The RoomService subgraph:

type Hotel @key(fields: "id") {
  id: ID!
  category: Int @external
  countryCode: String @external
  roomServiceOffering: [String!]! @requires(fields: "category countryCode")
}

In this last snippet, the RoomService subgraph resolves Hotel.roomServiceOffering but requires the category and countryCode fields from another subgraph. The @requires directive indicates dependencies on category and countryCode fields, while @external shows the subgraph can't resolve them directly. You must define the required fields on the type and annotate them with @external.

When resolving a query that selects Hotel.roomServiceOffering, the gateway queries the Hotels subgraph first before passing data to the RoomService subgraph to resolve roomServiceOffering for that hotel. The gateway passes the retrieved fields to the entity resolver (Query._entities) on the RoomService subgraph.

Other subgraphs can resolve fields marked with @external. Zero subgraphs make the field with @requires impossible to query, one subgraph works for regular entity fields, and multiple subgraphs work with @shareable fields.

Use @requires only on entity fields and always combine it with @external.

directive @requiresScopes(
  scopes: [[String!]!]!
) on FIELD_DEFINITION | OBJECT | INTERFACE | SCALAR | ENUM

Users must have a matching scope claim in their JWT access token to access the annotated item. Format the scope claim as a space-separated string of scope names.
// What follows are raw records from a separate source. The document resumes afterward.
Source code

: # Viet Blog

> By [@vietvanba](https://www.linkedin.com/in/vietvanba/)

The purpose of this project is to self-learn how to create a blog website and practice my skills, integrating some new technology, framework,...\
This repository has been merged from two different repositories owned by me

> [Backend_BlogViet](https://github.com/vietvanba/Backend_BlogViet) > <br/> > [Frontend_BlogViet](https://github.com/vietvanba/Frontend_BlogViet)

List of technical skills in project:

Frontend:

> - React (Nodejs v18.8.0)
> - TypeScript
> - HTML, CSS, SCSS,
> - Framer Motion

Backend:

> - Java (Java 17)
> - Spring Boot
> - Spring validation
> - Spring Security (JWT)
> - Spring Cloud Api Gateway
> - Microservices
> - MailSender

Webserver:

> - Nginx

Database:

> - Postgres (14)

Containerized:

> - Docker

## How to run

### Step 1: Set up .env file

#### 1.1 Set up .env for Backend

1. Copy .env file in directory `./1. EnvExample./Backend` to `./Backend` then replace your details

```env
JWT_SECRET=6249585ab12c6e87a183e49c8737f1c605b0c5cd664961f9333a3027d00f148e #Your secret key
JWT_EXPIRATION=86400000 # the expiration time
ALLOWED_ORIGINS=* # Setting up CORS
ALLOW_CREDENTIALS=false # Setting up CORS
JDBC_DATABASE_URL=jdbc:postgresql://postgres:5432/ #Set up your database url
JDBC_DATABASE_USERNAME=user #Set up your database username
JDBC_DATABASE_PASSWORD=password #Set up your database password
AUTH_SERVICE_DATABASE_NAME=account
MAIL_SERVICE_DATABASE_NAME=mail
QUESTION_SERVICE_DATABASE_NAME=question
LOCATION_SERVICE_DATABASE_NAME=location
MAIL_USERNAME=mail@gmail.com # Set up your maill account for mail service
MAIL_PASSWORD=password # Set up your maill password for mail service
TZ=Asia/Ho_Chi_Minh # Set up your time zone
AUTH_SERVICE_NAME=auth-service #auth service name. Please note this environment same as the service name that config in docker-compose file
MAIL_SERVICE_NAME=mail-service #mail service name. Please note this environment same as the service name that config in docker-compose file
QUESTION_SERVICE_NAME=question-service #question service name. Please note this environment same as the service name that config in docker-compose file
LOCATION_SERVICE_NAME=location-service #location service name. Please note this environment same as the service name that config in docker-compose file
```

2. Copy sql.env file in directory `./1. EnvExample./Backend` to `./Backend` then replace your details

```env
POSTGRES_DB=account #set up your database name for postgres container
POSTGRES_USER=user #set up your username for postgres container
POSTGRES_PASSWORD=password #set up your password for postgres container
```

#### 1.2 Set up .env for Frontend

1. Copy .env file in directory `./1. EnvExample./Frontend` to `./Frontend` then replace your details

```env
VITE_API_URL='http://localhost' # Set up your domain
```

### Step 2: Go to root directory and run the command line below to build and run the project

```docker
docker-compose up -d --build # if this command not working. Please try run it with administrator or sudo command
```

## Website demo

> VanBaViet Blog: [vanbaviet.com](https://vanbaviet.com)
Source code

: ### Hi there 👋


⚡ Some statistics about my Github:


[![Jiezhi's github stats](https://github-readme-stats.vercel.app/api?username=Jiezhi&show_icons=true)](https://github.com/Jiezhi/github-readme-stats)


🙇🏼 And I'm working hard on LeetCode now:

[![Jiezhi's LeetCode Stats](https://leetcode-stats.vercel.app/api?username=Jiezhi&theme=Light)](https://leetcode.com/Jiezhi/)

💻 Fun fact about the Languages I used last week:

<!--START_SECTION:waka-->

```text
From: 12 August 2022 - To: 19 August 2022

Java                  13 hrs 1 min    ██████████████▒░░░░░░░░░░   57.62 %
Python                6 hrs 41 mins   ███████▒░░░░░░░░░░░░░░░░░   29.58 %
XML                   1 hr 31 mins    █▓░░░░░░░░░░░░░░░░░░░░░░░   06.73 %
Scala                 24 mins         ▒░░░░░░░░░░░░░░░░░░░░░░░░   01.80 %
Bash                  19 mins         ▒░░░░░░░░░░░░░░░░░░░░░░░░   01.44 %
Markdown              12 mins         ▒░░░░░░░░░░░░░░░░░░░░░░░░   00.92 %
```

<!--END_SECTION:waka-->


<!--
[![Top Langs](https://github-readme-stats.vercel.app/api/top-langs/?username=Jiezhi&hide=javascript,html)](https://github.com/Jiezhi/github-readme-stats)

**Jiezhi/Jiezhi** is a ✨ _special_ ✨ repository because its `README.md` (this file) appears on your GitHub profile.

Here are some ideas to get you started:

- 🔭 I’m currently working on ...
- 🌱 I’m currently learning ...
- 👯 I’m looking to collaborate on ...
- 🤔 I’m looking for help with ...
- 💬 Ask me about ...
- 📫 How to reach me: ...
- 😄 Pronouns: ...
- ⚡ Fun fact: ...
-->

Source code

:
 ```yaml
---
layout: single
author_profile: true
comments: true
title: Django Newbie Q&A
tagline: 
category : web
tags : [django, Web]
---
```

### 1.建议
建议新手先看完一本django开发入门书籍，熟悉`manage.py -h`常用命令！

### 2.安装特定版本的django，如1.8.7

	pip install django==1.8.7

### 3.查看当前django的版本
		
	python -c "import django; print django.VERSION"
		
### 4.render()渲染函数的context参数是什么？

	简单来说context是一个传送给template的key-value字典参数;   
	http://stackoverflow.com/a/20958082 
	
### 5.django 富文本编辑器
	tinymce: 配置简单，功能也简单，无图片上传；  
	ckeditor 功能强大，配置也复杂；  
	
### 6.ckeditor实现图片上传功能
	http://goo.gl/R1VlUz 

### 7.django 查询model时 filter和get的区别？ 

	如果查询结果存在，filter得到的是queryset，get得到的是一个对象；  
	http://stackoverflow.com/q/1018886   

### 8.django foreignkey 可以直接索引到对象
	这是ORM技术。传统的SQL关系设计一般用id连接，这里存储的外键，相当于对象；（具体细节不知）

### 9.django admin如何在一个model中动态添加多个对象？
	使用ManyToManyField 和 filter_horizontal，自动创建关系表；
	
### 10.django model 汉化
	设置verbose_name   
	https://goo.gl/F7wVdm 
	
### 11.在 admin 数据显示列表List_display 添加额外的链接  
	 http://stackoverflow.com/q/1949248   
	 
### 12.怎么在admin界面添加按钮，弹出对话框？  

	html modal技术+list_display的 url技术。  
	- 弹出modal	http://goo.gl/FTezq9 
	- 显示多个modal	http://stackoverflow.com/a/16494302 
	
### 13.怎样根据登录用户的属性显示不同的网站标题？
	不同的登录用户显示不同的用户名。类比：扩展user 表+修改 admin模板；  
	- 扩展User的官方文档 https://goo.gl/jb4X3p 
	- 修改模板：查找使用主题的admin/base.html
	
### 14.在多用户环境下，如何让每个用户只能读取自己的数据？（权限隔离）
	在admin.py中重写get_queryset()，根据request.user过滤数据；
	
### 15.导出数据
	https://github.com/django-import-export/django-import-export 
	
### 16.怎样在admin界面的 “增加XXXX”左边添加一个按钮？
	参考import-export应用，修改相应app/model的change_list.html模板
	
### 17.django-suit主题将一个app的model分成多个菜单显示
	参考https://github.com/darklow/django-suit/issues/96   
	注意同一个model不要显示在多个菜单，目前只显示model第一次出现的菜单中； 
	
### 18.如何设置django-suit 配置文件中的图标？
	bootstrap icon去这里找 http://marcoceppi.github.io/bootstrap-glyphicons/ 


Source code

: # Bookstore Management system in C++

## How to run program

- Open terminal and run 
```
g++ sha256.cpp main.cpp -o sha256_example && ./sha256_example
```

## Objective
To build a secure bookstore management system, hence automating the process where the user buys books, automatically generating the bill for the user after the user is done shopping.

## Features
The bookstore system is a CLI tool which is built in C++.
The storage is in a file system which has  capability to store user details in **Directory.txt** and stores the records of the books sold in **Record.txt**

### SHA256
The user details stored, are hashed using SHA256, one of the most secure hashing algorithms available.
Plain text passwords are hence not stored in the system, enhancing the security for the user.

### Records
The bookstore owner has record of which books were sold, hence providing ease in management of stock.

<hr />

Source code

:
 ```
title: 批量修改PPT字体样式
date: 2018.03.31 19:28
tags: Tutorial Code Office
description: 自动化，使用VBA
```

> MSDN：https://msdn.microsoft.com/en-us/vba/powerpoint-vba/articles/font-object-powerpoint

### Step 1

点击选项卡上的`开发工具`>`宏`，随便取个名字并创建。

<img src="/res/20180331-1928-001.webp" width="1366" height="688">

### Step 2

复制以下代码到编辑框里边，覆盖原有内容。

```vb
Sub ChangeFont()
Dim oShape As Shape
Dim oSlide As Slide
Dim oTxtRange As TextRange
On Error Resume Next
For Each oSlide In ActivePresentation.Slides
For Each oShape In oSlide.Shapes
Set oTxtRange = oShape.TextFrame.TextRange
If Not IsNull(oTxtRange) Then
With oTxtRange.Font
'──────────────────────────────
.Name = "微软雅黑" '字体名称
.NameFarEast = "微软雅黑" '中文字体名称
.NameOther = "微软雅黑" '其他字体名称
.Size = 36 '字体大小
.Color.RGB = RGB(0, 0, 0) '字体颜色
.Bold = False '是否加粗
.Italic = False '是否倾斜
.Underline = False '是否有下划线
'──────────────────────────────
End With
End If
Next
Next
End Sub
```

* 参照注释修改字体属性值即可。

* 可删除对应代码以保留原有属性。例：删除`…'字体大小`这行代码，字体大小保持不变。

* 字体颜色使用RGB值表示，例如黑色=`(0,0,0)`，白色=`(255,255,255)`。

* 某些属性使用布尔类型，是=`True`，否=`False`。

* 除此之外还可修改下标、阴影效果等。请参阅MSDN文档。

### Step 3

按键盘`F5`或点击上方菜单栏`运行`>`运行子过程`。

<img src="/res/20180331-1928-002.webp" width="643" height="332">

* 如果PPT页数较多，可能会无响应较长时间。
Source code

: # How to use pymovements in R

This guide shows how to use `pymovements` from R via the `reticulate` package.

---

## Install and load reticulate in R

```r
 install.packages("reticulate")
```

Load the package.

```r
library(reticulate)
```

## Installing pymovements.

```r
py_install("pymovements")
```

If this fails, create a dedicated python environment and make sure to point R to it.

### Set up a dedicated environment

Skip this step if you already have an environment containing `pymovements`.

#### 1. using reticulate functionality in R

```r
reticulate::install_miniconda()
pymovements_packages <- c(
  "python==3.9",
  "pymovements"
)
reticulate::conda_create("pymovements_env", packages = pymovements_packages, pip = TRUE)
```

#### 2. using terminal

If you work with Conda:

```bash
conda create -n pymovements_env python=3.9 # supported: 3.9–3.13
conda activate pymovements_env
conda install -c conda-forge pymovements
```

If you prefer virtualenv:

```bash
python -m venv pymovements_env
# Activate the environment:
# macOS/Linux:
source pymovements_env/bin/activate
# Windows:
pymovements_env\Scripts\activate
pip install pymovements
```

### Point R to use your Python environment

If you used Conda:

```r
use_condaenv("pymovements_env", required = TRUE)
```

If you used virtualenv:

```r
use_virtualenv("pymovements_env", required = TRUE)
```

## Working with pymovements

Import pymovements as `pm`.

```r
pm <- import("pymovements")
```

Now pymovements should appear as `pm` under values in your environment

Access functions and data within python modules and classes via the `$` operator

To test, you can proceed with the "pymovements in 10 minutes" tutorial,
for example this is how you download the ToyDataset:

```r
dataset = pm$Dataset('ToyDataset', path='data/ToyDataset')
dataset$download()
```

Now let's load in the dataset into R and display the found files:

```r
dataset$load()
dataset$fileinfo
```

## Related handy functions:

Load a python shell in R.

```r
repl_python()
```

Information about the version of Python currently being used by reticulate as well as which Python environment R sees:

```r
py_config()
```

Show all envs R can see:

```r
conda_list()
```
The directive's scopes argument contains an array of arrays that defines combinations of scopes. Each inner array specifies a set of required scopes (AND logic). The outer array lists alternative scope combinations that can grant access (OR logic). You can list scopes in any order.

Let's restrict blog post view count access to users with both editor and analytics scopes, or users with admin scope:

type BlogPost {
  id: ID!
  title: String!
  author: User
  viewCount: Int @requiresScopes(scopes: [["admin"], ["editor", "analytics"]])
  content: String
}

directive @shareable on FIELD_DEFINITION | OBJECT

Use this directive to share a type or field between subgraphs. In contrast to entities that use @key, all subgraphs must resolve shareable types and fields. A Color type demonstrates this pattern:

type Color @shareable {
  red: Int!
  green: Int!
  blue: Int!
}

Each subgraph that returns a Color must provide all fields. Think of shareable types as value types that provide complete data.

When you annotate a type like Color with @shareable, it affects all fields of that type as if you added @shareable to each field individually.